**DIRECTIONS:** Go through the listing and copy each line with the string "程序计数器".

**STORED DATA:**
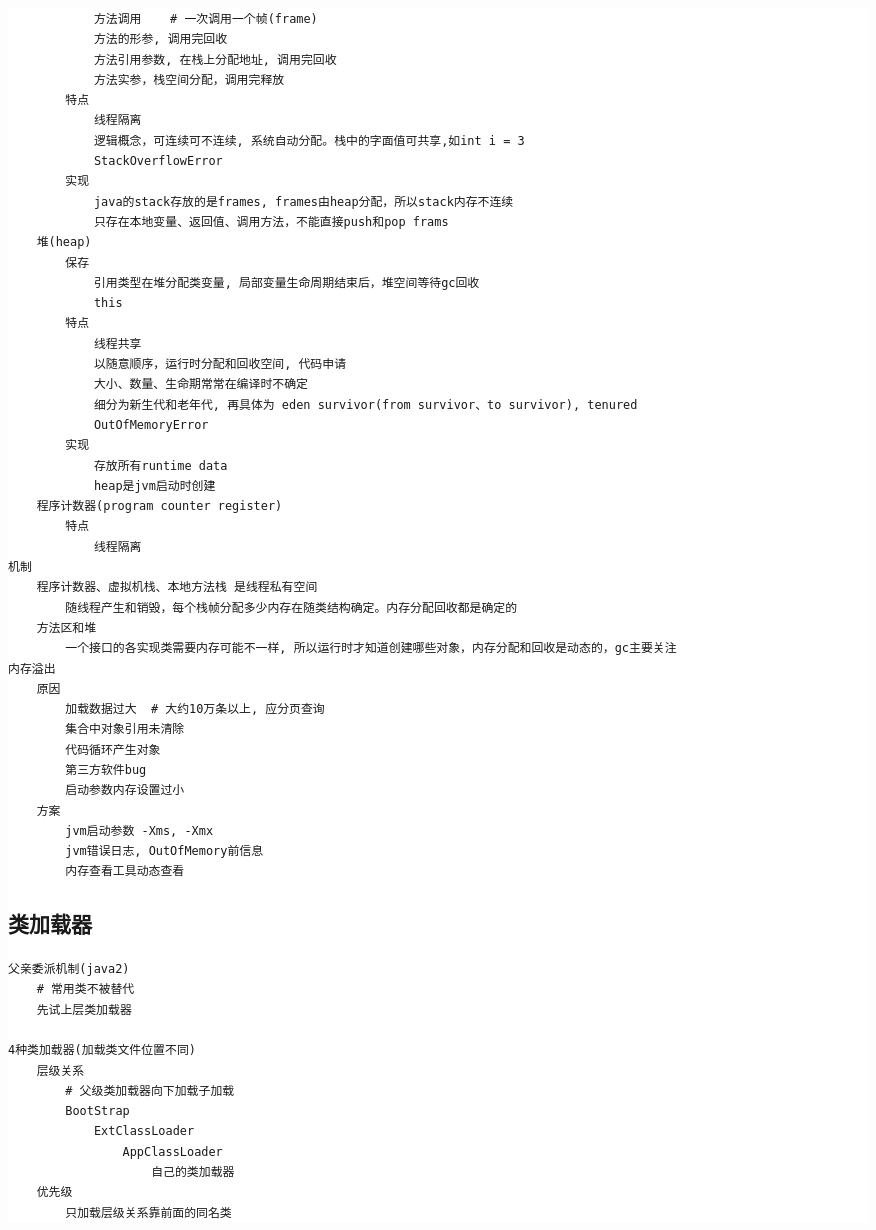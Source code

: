                 方法调用    # 一次调用一个帧(frame)
                方法的形参, 调用完回收
                方法引用参数, 在栈上分配地址, 调用完回收
                方法实参，栈空间分配，调用完释放
            特点
                线程隔离
                逻辑概念，可连续可不连续, 系统自动分配。栈中的字面值可共享,如int i = 3
                StackOverflowError
            实现
                java的stack存放的是frames, frames由heap分配，所以stack内存不连续
                只存在本地变量、返回值、调用方法，不能直接push和pop frams
        堆(heap)
            保存
                引用类型在堆分配类变量, 局部变量生命周期结束后，堆空间等待gc回收
                this
            特点
                线程共享
                以随意顺序，运行时分配和回收空间, 代码申请
                大小、数量、生命期常常在编译时不确定
                细分为新生代和老年代, 再具体为 eden survivor(from survivor、to survivor), tenured
                OutOfMemoryError
            实现
                存放所有runtime data
                heap是jvm启动时创建
        程序计数器(program counter register)
            特点
                线程隔离
    机制
        程序计数器、虚拟机栈、本地方法栈 是线程私有空间
            随线程产生和销毁，每个栈帧分配多少内存在随类结构确定。内存分配回收都是确定的
        方法区和堆
            一个接口的各实现类需要内存可能不一样, 所以运行时才知道创建哪些对象，内存分配和回收是动态的，gc主要关注
    内存溢出
        原因
            加载数据过大  # 大约10万条以上, 应分页查询
            集合中对象引用未清除
            代码循环产生对象
            第三方软件bug
            启动参数内存设置过小
        方案
            jvm启动参数 -Xms, -Xmx
            jvm错误日志, OutOfMemory前信息
            内存查看工具动态查看
## 类加载器
    父亲委派机制(java2)
        # 常用类不被替代
        先试上层类加载器

    4种类加载器(加载类文件位置不同)
        层级关系
            # 父级类加载器向下加载子加载
            BootStrap
                ExtClassLoader
                    AppClassLoader
                        自己的类加载器
        优先级
            只加载层级关系靠前面的同名类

**ANSWER BELOW:**
        程序计数器(program counter register)
        程序计数器、虚拟机栈、本地方法栈 是线程私有空间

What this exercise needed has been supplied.